*Problem to solve*. Look through the material below. Copy every line with the string "world" in it.

——————————

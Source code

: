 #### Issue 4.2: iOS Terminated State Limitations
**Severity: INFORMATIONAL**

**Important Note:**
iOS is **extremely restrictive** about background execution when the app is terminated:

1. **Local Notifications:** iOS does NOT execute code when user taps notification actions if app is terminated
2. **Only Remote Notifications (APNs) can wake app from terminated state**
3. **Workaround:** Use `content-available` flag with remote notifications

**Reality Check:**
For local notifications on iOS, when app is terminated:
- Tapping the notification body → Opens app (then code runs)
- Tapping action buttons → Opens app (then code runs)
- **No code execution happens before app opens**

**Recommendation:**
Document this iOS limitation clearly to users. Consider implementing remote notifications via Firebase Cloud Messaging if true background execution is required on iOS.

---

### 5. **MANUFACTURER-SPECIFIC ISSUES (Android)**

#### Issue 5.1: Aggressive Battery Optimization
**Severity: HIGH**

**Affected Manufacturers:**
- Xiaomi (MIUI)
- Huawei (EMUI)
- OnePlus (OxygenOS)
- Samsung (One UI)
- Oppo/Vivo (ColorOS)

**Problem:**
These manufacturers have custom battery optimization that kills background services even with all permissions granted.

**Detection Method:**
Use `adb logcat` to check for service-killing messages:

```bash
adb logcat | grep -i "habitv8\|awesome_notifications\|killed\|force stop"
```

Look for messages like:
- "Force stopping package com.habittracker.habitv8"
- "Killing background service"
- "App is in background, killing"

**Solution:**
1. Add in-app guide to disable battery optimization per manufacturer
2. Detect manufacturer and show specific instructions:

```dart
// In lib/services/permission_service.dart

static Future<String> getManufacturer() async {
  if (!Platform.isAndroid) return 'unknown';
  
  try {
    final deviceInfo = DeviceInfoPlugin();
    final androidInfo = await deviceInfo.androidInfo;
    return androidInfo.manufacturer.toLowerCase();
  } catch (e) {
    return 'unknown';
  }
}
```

——————————

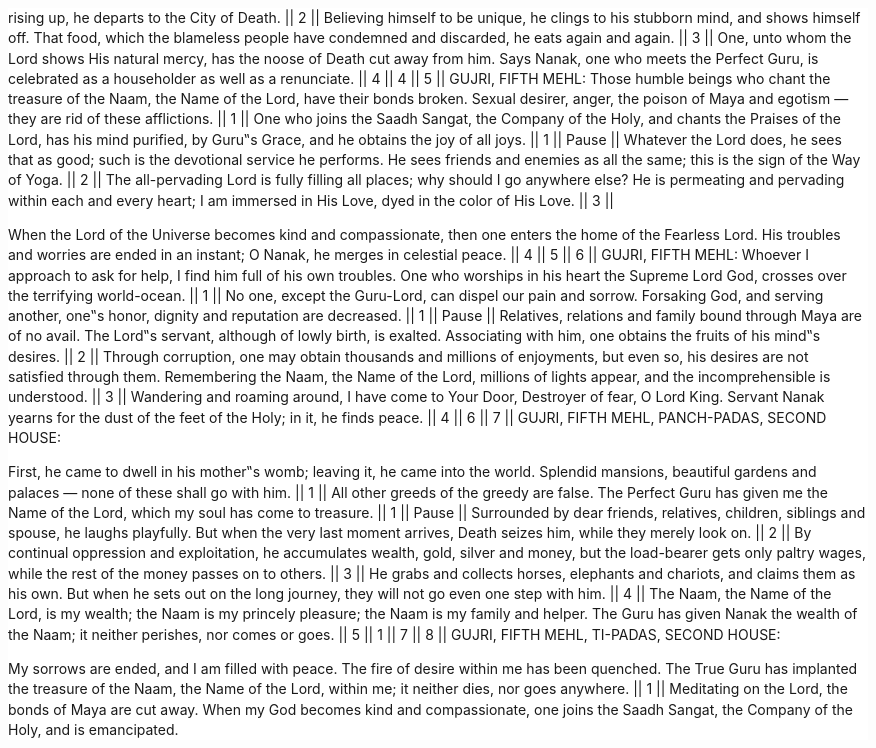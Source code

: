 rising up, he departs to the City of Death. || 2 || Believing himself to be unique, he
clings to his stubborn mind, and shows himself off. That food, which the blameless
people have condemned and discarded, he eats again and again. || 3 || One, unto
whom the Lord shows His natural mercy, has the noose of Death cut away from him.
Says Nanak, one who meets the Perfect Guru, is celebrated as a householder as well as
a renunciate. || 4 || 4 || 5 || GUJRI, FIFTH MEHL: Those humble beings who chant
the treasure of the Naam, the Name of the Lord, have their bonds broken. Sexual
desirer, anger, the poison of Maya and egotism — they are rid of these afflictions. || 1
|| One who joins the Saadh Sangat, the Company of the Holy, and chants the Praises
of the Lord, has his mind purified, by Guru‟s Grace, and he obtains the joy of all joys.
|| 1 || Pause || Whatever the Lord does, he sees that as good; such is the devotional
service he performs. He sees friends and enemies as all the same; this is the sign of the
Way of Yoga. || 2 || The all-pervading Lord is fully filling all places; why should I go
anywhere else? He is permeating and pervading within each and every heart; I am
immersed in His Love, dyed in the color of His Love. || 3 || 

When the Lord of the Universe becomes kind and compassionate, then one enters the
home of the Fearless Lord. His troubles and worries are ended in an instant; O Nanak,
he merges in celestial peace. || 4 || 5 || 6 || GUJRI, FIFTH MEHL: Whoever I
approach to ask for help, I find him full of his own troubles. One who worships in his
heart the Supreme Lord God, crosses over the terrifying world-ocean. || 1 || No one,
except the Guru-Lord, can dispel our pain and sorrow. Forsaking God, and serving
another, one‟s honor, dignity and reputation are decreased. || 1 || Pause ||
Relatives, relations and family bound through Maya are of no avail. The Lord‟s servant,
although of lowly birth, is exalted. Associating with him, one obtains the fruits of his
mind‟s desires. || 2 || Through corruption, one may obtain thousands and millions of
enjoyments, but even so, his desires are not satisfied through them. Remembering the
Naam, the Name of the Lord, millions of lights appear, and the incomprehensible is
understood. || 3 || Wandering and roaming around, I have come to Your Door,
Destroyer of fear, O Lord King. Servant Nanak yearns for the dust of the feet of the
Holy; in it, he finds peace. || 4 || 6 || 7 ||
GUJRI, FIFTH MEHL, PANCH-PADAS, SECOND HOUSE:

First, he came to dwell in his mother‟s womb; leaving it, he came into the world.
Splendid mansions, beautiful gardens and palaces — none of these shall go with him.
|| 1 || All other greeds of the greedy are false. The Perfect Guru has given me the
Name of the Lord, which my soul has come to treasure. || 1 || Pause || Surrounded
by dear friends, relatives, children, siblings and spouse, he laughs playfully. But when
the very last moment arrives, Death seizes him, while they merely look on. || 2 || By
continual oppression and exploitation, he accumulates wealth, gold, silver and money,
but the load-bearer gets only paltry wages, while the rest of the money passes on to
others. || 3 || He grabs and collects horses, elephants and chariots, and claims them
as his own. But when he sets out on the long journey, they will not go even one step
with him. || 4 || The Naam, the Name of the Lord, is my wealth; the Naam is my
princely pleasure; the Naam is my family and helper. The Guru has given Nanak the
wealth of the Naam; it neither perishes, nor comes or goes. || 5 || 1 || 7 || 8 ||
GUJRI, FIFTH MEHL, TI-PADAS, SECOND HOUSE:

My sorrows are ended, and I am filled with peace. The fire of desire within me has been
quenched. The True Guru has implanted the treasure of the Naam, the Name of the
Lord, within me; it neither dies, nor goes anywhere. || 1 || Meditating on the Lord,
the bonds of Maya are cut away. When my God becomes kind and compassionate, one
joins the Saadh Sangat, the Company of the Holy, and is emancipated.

——————————

*Answer space*.
heart the Supreme Lord God, crosses over the terrifying world-ocean. || 1 || No one,
First, he came to dwell in his mother‟s womb; leaving it, he came into the world.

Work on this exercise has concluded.